## Problem to work on
Show every line of the records below that contains the word "system".

## Extracted entries
____________

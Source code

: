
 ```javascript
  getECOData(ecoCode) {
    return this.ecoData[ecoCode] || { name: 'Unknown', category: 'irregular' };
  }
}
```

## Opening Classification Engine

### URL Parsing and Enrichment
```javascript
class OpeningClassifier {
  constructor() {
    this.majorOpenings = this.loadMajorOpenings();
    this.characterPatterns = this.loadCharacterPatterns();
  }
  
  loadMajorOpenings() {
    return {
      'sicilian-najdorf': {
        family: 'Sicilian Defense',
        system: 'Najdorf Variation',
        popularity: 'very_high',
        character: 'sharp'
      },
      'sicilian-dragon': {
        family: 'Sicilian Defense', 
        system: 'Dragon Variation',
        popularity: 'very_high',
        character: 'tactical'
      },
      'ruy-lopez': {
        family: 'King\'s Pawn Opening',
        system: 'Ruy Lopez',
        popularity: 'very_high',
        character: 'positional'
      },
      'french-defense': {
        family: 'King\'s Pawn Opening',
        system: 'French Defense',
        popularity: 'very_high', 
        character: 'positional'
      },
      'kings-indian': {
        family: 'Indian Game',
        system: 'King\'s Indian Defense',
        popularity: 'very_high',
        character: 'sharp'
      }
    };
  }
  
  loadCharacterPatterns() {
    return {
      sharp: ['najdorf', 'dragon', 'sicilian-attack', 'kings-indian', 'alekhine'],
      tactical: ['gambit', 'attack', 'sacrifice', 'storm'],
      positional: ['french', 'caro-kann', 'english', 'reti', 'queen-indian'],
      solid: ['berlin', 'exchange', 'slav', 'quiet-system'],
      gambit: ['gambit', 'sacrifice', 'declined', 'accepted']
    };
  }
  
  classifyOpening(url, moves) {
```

____________

## Result of the exercise
        system: 'Najdorf Variation',
        system: 'Dragon Variation',
        system: 'Ruy Lopez',
        system: 'French Defense',
        system: 'King\'s Indian Defense',
      solid: ['berlin', 'exchange', 'slav', 'quiet-system'],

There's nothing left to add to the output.